Brief:
Leaving the pictures aside, return the listing exactly as it appears.

Listed entries:

>>>

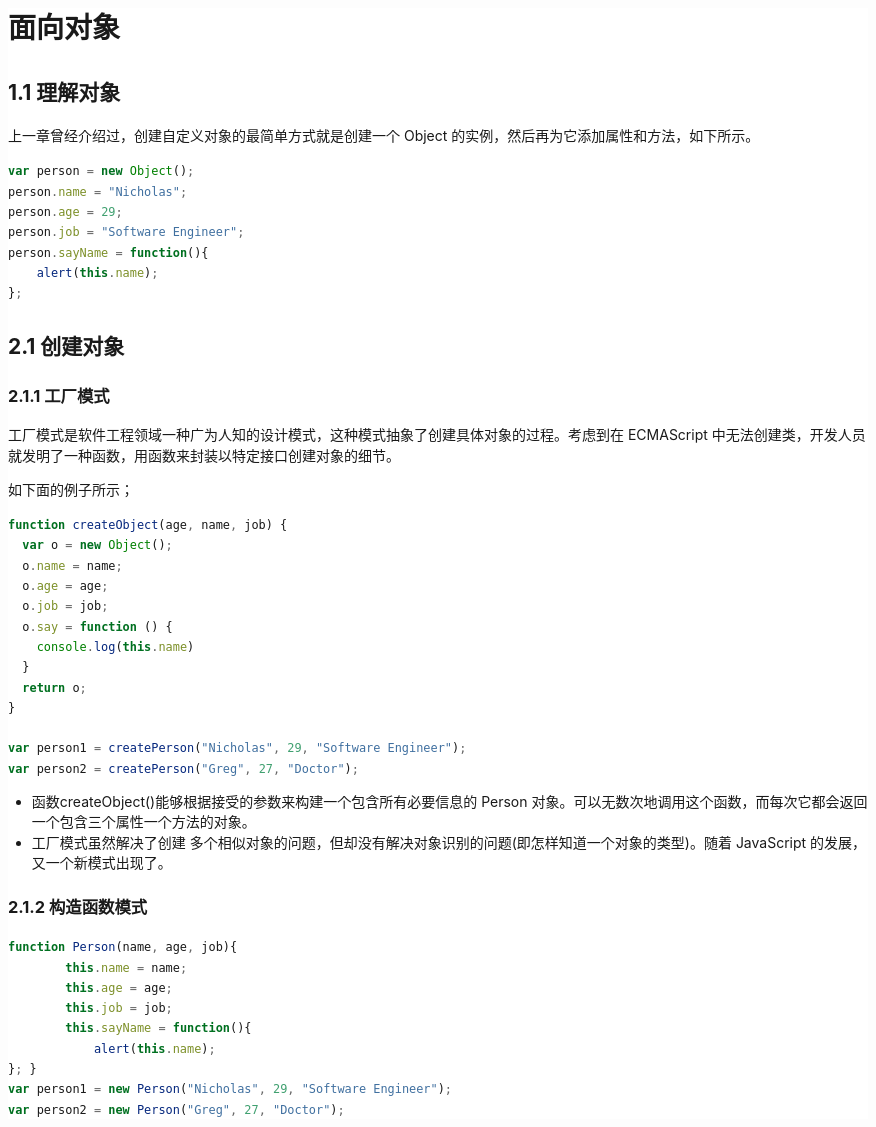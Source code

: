 # 面向对象


## 1.1 理解对象

上一章曾经介绍过，创建自定义对象的最简单方式就是创建一个 Object 的实例，然后再为它添加属性和方法，如下所示。
```js    
var person = new Object();
person.name = "Nicholas";
person.age = 29;
person.job = "Software Engineer";
person.sayName = function(){
    alert(this.name);
};
```



## 2.1 创建对象

### 2.1.1 工厂模式

工厂模式是软件工程领域一种广为人知的设计模式，这种模式抽象了创建具体对象的过程。考虑到在 ECMAScript 中无法创建类，开发人员 就发明了一种函数，用函数来封装以特定接口创建对象的细节。

如下面的例子所示；
```js
function createObject(age, name, job) {
  var o = new Object();
  o.name = name;
  o.age = age;
  o.job = job;
  o.say = function () {
    console.log(this.name)
  }
  return o;
}

var person1 = createPerson("Nicholas", 29, "Software Engineer");
var person2 = createPerson("Greg", 27, "Doctor");
```
- 函数createObject()能够根据接受的参数来构建一个包含所有必要信息的 Person 对象。可以无数次地调用这个函数，而每次它都会返回一个包含三个属性一个方法的对象。
- 工厂模式虽然解决了创建 多个相似对象的问题，但却没有解决对象识别的问题(即怎样知道一个对象的类型)。随着 JavaScript 的发展，又一个新模式出现了。

### 2.1.2 构造函数模式
```js
function Person(name, age, job){
        this.name = name;
        this.age = age;
        this.job = job;
        this.sayName = function(){
            alert(this.name);
}; }
var person1 = new Person("Nicholas", 29, "Software Engineer");
var person2 = new Person("Greg", 27, "Doctor");
```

<<<

Task response:
Source code

: # 面向对象


## 1.1 理解对象

上一章曾经介绍过，创建自定义对象的最简单方式就是创建一个 Object 的实例，然后再为它添加属性和方法，如下所示。
```js    
var person = new Object();
person.name = "Nicholas";
person.age = 29;
person.job = "Software Engineer";
person.sayName = function(){
    alert(this.name);
};
```



## 2.1 创建对象

### 2.1.1 工厂模式

工厂模式是软件工程领域一种广为人知的设计模式，这种模式抽象了创建具体对象的过程。考虑到在 ECMAScript 中无法创建类，开发人员 就发明了一种函数，用函数来封装以特定接口创建对象的细节。

如下面的例子所示；
```js
function createObject(age, name, job) {
  var o = new Object();
  o.name = name;
  o.age = age;
  o.job = job;
  o.say = function () {
    console.log(this.name)
  }
  return o;
}

var person1 = createPerson("Nicholas", 29, "Software Engineer");
var person2 = createPerson("Greg", 27, "Doctor");
```
- 函数createObject()能够根据接受的参数来构建一个包含所有必要信息的 Person 对象。可以无数次地调用这个函数，而每次它都会返回一个包含三个属性一个方法的对象。
- 工厂模式虽然解决了创建 多个相似对象的问题，但却没有解决对象识别的问题(即怎样知道一个对象的类型)。随着 JavaScript 的发展，又一个新模式出现了。

### 2.1.2 构造函数模式
```js
function Person(name, age, job){
        this.name = name;
        this.age = age;
        this.job = job;
        this.sayName = function(){
            alert(this.name);
}; }
var person1 = new Person("Nicholas", 29, "Software Engineer");
var person2 = new Person("Greg", 27, "Doctor");
```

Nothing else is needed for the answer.